Recorded data
⁂
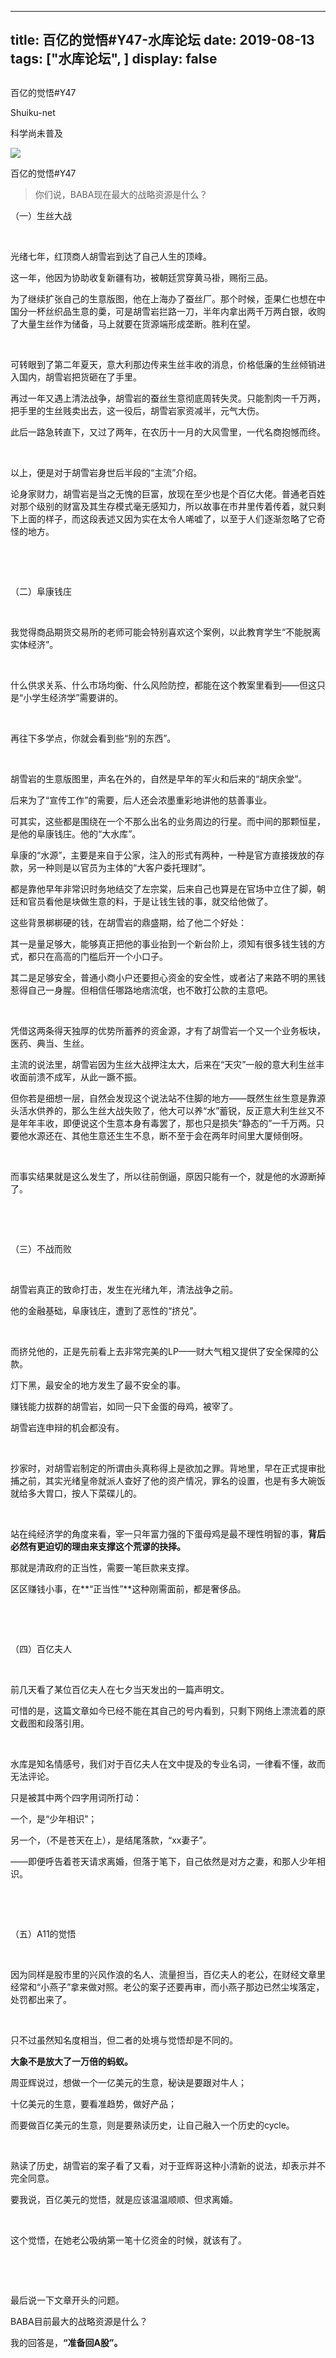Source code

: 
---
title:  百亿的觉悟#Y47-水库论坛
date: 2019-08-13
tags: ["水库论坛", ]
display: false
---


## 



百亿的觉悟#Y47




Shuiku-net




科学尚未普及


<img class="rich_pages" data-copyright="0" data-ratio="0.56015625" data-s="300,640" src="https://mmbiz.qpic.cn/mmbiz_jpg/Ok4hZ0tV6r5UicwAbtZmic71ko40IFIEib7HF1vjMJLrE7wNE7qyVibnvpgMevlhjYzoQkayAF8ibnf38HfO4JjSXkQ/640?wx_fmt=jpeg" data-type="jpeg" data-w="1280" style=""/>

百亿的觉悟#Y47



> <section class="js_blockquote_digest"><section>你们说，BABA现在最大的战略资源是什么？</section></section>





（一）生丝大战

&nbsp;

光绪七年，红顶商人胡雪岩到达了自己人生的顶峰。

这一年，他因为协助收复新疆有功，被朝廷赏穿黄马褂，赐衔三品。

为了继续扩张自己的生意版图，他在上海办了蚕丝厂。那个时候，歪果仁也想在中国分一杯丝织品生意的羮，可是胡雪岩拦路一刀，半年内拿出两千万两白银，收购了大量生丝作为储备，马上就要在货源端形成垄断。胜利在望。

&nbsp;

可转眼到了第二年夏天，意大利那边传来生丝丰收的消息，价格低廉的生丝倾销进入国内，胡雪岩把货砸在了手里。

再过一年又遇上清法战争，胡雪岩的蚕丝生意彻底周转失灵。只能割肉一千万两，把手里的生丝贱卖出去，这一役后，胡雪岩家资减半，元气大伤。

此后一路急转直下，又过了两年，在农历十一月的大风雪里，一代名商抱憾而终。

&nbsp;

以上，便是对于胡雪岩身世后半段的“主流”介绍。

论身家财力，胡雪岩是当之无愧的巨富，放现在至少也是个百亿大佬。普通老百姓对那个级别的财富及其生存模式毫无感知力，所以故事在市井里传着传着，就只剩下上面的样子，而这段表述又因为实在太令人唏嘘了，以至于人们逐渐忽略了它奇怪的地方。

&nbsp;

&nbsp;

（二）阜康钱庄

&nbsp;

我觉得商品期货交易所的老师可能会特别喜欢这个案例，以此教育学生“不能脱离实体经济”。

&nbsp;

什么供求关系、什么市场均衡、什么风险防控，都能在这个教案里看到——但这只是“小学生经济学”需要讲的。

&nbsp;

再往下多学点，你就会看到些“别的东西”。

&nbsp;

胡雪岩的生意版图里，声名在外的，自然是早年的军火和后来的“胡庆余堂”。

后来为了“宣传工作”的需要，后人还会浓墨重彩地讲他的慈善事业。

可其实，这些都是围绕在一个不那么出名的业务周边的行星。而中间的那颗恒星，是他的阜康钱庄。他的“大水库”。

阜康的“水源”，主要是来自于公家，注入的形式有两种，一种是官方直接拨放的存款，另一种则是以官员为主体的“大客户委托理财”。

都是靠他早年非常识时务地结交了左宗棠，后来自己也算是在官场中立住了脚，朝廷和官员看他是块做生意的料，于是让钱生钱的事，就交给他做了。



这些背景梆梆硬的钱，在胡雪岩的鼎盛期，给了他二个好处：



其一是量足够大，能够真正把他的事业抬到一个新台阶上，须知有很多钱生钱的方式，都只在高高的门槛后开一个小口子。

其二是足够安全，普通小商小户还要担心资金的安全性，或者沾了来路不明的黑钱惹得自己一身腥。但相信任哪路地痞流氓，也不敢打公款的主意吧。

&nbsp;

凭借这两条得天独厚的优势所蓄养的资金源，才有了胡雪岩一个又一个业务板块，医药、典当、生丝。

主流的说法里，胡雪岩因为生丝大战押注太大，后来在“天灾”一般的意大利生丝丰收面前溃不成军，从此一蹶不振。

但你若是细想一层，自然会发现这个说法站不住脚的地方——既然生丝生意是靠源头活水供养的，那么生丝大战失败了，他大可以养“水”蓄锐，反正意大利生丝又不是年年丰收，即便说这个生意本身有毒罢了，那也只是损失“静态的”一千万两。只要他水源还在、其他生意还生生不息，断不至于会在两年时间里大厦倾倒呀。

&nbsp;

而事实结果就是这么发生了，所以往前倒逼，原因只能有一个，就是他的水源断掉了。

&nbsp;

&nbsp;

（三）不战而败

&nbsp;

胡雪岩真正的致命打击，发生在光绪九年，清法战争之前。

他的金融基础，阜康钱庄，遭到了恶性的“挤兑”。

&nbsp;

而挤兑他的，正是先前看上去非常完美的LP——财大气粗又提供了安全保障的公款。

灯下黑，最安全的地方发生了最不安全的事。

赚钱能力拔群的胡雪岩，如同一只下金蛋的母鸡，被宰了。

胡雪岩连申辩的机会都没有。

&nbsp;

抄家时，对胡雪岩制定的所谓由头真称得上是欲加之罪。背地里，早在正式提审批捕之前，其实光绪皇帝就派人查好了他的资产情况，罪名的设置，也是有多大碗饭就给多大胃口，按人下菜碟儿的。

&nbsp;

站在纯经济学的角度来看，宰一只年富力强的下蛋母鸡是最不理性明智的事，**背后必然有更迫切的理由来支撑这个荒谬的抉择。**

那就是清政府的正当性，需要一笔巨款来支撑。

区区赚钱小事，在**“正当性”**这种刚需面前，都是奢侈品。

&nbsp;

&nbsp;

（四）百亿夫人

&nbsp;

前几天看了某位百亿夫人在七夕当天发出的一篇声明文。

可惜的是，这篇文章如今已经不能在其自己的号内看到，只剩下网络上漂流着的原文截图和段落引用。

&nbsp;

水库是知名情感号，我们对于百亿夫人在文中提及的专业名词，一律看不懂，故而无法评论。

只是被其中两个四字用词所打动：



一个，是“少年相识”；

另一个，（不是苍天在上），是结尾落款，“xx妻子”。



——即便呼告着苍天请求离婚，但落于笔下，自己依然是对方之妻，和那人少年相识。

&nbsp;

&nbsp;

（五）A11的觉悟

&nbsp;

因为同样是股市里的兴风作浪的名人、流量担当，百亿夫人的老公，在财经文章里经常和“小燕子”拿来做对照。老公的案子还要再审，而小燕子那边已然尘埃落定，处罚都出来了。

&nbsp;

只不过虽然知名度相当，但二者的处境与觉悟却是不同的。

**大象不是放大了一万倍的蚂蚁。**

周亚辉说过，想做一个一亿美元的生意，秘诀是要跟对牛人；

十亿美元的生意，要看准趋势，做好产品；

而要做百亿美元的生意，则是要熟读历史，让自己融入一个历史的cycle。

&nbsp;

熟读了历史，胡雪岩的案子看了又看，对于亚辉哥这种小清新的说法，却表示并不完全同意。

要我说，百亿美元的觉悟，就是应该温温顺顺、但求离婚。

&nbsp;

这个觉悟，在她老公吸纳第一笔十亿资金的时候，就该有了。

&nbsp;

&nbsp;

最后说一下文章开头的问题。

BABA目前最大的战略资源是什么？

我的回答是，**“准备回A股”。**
⁂
> WORK TASK
Your answer must be an exact reproduction of all entries, containing no pictures.

> OUTPUT
Source code

: 
---
title:  百亿的觉悟#Y47-水库论坛
date: 2019-08-13
tags: ["水库论坛", ]
display: false
---


## 



百亿的觉悟#Y47




Shuiku-net




科学尚未普及


<img class="rich_pages" data-copyright="0" data-ratio="0.56015625" data-s="300,640" src="https://mmbiz.qpic.cn/mmbiz_jpg/Ok4hZ0tV6r5UicwAbtZmic71ko40IFIEib7HF1vjMJLrE7wNE7qyVibnvpgMevlhjYzoQkayAF8ibnf38HfO4JjSXkQ/640?wx_fmt=jpeg" data-type="jpeg" data-w="1280" style=""/>

百亿的觉悟#Y47



> <section class="js_blockquote_digest"><section>你们说，BABA现在最大的战略资源是什么？</section></section>





（一）生丝大战

&nbsp;

光绪七年，红顶商人胡雪岩到达了自己人生的顶峰。

这一年，他因为协助收复新疆有功，被朝廷赏穿黄马褂，赐衔三品。

为了继续扩张自己的生意版图，他在上海办了蚕丝厂。那个时候，歪果仁也想在中国分一杯丝织品生意的羮，可是胡雪岩拦路一刀，半年内拿出两千万两白银，收购了大量生丝作为储备，马上就要在货源端形成垄断。胜利在望。

&nbsp;

可转眼到了第二年夏天，意大利那边传来生丝丰收的消息，价格低廉的生丝倾销进入国内，胡雪岩把货砸在了手里。

再过一年又遇上清法战争，胡雪岩的蚕丝生意彻底周转失灵。只能割肉一千万两，把手里的生丝贱卖出去，这一役后，胡雪岩家资减半，元气大伤。

此后一路急转直下，又过了两年，在农历十一月的大风雪里，一代名商抱憾而终。

&nbsp;

以上，便是对于胡雪岩身世后半段的“主流”介绍。

论身家财力，胡雪岩是当之无愧的巨富，放现在至少也是个百亿大佬。普通老百姓对那个级别的财富及其生存模式毫无感知力，所以故事在市井里传着传着，就只剩下上面的样子，而这段表述又因为实在太令人唏嘘了，以至于人们逐渐忽略了它奇怪的地方。

&nbsp;

&nbsp;

（二）阜康钱庄

&nbsp;

我觉得商品期货交易所的老师可能会特别喜欢这个案例，以此教育学生“不能脱离实体经济”。

&nbsp;

什么供求关系、什么市场均衡、什么风险防控，都能在这个教案里看到——但这只是“小学生经济学”需要讲的。

&nbsp;

再往下多学点，你就会看到些“别的东西”。

&nbsp;

胡雪岩的生意版图里，声名在外的，自然是早年的军火和后来的“胡庆余堂”。

后来为了“宣传工作”的需要，后人还会浓墨重彩地讲他的慈善事业。

可其实，这些都是围绕在一个不那么出名的业务周边的行星。而中间的那颗恒星，是他的阜康钱庄。他的“大水库”。

阜康的“水源”，主要是来自于公家，注入的形式有两种，一种是官方直接拨放的存款，另一种则是以官员为主体的“大客户委托理财”。

都是靠他早年非常识时务地结交了左宗棠，后来自己也算是在官场中立住了脚，朝廷和官员看他是块做生意的料，于是让钱生钱的事，就交给他做了。



这些背景梆梆硬的钱，在胡雪岩的鼎盛期，给了他二个好处：



其一是量足够大，能够真正把他的事业抬到一个新台阶上，须知有很多钱生钱的方式，都只在高高的门槛后开一个小口子。

其二是足够安全，普通小商小户还要担心资金的安全性，或者沾了来路不明的黑钱惹得自己一身腥。但相信任哪路地痞流氓，也不敢打公款的主意吧。

&nbsp;

凭借这两条得天独厚的优势所蓄养的资金源，才有了胡雪岩一个又一个业务板块，医药、典当、生丝。

主流的说法里，胡雪岩因为生丝大战押注太大，后来在“天灾”一般的意大利生丝丰收面前溃不成军，从此一蹶不振。

但你若是细想一层，自然会发现这个说法站不住脚的地方——既然生丝生意是靠源头活水供养的，那么生丝大战失败了，他大可以养“水”蓄锐，反正意大利生丝又不是年年丰收，即便说这个生意本身有毒罢了，那也只是损失“静态的”一千万两。只要他水源还在、其他生意还生生不息，断不至于会在两年时间里大厦倾倒呀。

&nbsp;

而事实结果就是这么发生了，所以往前倒逼，原因只能有一个，就是他的水源断掉了。

&nbsp;

&nbsp;

（三）不战而败

&nbsp;

胡雪岩真正的致命打击，发生在光绪九年，清法战争之前。

他的金融基础，阜康钱庄，遭到了恶性的“挤兑”。

&nbsp;

而挤兑他的，正是先前看上去非常完美的LP——财大气粗又提供了安全保障的公款。

灯下黑，最安全的地方发生了最不安全的事。

赚钱能力拔群的胡雪岩，如同一只下金蛋的母鸡，被宰了。

胡雪岩连申辩的机会都没有。

&nbsp;

抄家时，对胡雪岩制定的所谓由头真称得上是欲加之罪。背地里，早在正式提审批捕之前，其实光绪皇帝就派人查好了他的资产情况，罪名的设置，也是有多大碗饭就给多大胃口，按人下菜碟儿的。

&nbsp;

站在纯经济学的角度来看，宰一只年富力强的下蛋母鸡是最不理性明智的事，**背后必然有更迫切的理由来支撑这个荒谬的抉择。**

那就是清政府的正当性，需要一笔巨款来支撑。

区区赚钱小事，在**“正当性”**这种刚需面前，都是奢侈品。

&nbsp;

&nbsp;

（四）百亿夫人

&nbsp;

前几天看了某位百亿夫人在七夕当天发出的一篇声明文。

可惜的是，这篇文章如今已经不能在其自己的号内看到，只剩下网络上漂流着的原文截图和段落引用。

&nbsp;

水库是知名情感号，我们对于百亿夫人在文中提及的专业名词，一律看不懂，故而无法评论。

只是被其中两个四字用词所打动：



一个，是“少年相识”；

另一个，（不是苍天在上），是结尾落款，“xx妻子”。



——即便呼告着苍天请求离婚，但落于笔下，自己依然是对方之妻，和那人少年相识。

&nbsp;

&nbsp;

（五）A11的觉悟

&nbsp;

因为同样是股市里的兴风作浪的名人、流量担当，百亿夫人的老公，在财经文章里经常和“小燕子”拿来做对照。老公的案子还要再审，而小燕子那边已然尘埃落定，处罚都出来了。

&nbsp;

只不过虽然知名度相当，但二者的处境与觉悟却是不同的。

**大象不是放大了一万倍的蚂蚁。**

周亚辉说过，想做一个一亿美元的生意，秘诀是要跟对牛人；

十亿美元的生意，要看准趋势，做好产品；

而要做百亿美元的生意，则是要熟读历史，让自己融入一个历史的cycle。

&nbsp;

熟读了历史，胡雪岩的案子看了又看，对于亚辉哥这种小清新的说法，却表示并不完全同意。

要我说，百亿美元的觉悟，就是应该温温顺顺、但求离婚。

&nbsp;

这个觉悟，在她老公吸纳第一笔十亿资金的时候，就该有了。

&nbsp;

&nbsp;

最后说一下文章开头的问题。

BABA目前最大的战略资源是什么？

我的回答是，**“准备回A股”。**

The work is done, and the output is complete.